SANTA BARBARA, Califórnia – Nos últimos dias, vivi aqui uma experiência difícil de classificar. O Zeitgeist não é exatamente uma conferência, nem um retiro, tampouco um festival de ideias.

É uma espécie de lente coletiva sobre o tempo.

Ali, entre cientistas, CEOs, empreendedores, jornalistas, políticos e criadores, o que se busca não é prever o futuro, mas medir a velocidade com que ele chega.

Idealizado pelo Google, o Zeitgeist é um encontro intimista que reúne pouquíssimos líderes globais e visionários para se conectarem e compartilharem inspiração, numa busca para entender o espírito do tempo no qual vivemos, como propõe o conceito por trás do nome.

Philipp Schindler, o chief business officer do Google, abriu a conferência com uma provocação que se tornaria a direção da conversa: “Não olhe para o futuro analisando o passado, mas pela taxa de mudança do presente.”

Essa frase — simples e quase matemática — define o novo tipo de alfabetização exigida de quem quer entender o mundo. O passado já não é referência. O eixo se deslocou do que “vem depois” para “como as coisas se transformam enquanto olhamos para elas”.

No campo da geopolítica do conhecimento, Condoleezza Rice, a ex-Secretária de Estado, foi direta ao dizer que acabou a convergência entre Oriente e Ocidente que marcou os últimos trinta anos.

Democratas, republicanos, empreendedores e cientistas concordam em algo, o que é raro: os valores que o Ocidente passou décadas exportando para o Oriente já não encontram mais eco do outro lado do mundo. Essa ponderação, dita sem ênfase, ressoou como diagnóstico. No debate entre Walter Isaacson e a ex-Secretária de Estado, a conclusão é: há uma nova linguagem global. O mundo pós-convergência é menos um mapa e mais um campo elétrico — instável, invisível, interconectado.

Neste contexto, diante da proximidade de capacidade tecnológica entre Oriente e Ocidente, a inteligência artificial passa a ser uma questão de segurança nacional.

A ela se acoplam a computação quântica, a energia de fusão nuclear, robótica, biotecnologia e a inteligência artificial geral (AGI). Estamos em um novo patamar de agilidade, de entrega e de solução. Um mundo no qual as relações de poder mudam se você não for detentor da tecnologia. As reações em torno do DeepSeek exemplificam exatamente isso. Seu anúncio foi uma mensagem ao Ocidente: a China chegou para disputar a hegemonia no campo da AI.

Nas rodas, formou-se um consenso pragmático: ninguém pode mais ser contra a inovação. É a era da inevitabilidade tecnológica. Jennifer Doudna, vencedora do Nobel, apresentou um retrato impressionante da fronteira entre biologia e dados. O projeto AlphaFold decifra o desdobramento de proteínas com precisão atômica. O CRISPR edita o DNA com a naturalidade de quem edita um texto. “Há doenças incuráveis que já estão sendo desmontadas,” disse Doudna. Teoria? Não! Realidade que já está impactando pessoas.

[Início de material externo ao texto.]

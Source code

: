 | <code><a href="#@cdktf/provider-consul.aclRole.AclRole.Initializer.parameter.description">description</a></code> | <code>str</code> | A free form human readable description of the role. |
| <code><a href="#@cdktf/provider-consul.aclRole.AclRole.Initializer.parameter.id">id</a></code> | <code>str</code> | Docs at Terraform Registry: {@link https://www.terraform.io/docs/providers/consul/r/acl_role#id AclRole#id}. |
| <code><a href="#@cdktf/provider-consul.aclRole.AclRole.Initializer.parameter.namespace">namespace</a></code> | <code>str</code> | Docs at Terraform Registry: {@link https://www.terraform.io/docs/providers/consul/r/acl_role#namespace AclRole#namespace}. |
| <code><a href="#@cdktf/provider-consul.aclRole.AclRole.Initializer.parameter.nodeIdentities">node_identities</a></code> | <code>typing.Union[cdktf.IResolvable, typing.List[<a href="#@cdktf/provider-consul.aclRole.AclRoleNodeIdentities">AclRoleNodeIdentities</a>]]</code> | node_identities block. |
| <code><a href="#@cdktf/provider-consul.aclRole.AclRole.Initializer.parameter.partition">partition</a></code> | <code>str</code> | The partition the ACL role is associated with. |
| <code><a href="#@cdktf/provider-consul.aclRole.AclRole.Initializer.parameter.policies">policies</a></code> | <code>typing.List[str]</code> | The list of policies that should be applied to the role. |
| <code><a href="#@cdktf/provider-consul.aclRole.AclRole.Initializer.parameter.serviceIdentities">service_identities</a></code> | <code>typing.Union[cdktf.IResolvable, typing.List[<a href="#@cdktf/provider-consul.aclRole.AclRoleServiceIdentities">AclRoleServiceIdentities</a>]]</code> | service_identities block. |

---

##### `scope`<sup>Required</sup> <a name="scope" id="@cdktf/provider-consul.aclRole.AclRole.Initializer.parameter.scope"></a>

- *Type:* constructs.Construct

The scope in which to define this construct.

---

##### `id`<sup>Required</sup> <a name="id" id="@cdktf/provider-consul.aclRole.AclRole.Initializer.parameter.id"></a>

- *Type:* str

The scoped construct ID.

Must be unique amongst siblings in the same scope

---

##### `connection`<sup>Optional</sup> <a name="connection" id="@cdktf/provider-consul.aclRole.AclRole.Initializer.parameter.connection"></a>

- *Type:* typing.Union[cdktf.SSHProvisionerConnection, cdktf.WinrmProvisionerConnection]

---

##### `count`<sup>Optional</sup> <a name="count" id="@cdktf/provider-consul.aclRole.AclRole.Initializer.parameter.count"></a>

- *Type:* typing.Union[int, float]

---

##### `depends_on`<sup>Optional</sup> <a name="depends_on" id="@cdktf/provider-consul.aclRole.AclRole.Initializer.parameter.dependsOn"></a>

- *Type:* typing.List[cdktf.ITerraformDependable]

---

Para aqueles que têm medo da IA se tornar algo aterrorizante, o professor Eric Topol disse: “A AI não sabe o que é empatia, mas sabe canalizá-la.” Em outras palavras, estamos entrando em uma era em que o humano se reconhece no não-humano — e o laboratório se torna extensão da consciência.

Sundar Pichai, o CEO do Google, chamou este momento de “quantum exuberance”. Para ele, a estrutura do Google já é uma pilha onde AI, computação quântica e robótica se fundem em um mesmo motor de aprendizado.

Não se trata de informação, mas de afirmação — máquinas que não apenas dizem o que é, e sim sugerem o que deve ser. Em outro tempo, isso seria filosofia. Hoje é produto próximo de escala comercial.

E, num daqueles momentos em que as coincidências são tão perfeitas que a realidade parece falsa, chega a notícia no meio de um papo: o Nobel de Física acabara de ser anunciado, e dois cientistas do Google estavam entre os agraciados por sua pesquisa sobre física quântica.

Tekedra Mawakana, o co-CEO da Waymo, trouxe ao palco uma visão que vai além da tecnologia de direção autônoma; falou sobre “confiança” como infraestrutura essencial da inovação.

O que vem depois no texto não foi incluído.